Problem to work on: The answer should consist of each line from the data below that includes "object".

Supplied material START

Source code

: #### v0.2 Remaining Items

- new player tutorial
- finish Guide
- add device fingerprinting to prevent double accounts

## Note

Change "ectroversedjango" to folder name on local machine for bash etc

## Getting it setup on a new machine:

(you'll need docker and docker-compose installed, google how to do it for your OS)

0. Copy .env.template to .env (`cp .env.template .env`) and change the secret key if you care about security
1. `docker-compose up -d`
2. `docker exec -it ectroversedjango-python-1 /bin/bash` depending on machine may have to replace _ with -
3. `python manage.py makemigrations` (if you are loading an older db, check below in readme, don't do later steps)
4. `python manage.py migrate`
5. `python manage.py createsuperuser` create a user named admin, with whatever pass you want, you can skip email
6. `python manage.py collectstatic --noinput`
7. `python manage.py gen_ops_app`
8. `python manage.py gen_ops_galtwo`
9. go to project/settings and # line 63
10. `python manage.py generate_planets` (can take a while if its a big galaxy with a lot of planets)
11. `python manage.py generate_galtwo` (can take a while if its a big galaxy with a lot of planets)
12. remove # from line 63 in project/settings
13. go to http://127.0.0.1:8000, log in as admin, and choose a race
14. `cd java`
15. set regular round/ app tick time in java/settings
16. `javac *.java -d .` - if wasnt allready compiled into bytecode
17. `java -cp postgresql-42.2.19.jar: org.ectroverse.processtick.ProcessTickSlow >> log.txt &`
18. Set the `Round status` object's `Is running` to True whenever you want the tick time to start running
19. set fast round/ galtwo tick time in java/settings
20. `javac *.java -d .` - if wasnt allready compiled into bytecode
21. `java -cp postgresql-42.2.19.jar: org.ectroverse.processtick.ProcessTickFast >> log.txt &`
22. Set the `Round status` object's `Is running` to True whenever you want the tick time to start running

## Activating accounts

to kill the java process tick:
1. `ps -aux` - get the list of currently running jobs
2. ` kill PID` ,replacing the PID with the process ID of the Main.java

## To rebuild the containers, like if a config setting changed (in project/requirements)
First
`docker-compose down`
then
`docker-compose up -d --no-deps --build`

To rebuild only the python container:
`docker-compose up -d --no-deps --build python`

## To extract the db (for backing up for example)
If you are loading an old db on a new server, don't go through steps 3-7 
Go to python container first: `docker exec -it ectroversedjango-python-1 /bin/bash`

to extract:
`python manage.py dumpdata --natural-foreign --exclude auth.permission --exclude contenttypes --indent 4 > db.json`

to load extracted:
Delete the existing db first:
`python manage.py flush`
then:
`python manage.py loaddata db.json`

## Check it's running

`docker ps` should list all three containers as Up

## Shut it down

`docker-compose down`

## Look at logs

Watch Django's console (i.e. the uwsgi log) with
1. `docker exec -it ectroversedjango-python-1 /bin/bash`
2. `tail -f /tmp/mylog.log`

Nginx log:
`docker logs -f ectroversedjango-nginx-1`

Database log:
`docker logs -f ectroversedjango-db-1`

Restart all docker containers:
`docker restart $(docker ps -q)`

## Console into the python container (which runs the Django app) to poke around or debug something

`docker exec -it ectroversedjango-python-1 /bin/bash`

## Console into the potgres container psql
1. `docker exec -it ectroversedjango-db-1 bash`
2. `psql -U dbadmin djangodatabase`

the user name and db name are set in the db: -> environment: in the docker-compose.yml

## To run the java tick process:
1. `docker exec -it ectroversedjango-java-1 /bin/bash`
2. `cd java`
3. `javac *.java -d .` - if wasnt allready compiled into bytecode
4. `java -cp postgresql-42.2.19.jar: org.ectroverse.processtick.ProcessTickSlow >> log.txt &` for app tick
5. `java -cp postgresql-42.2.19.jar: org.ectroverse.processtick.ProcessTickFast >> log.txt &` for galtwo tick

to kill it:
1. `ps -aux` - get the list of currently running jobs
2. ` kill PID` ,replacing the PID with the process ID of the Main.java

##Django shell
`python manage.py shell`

Supplied material END

Response to the exercise:
18. Set the `Round status` object's `Is running` to True whenever you want the tick time to start running
22. Set the `Round status` object's `Is running` to True whenever you want the tick time to start running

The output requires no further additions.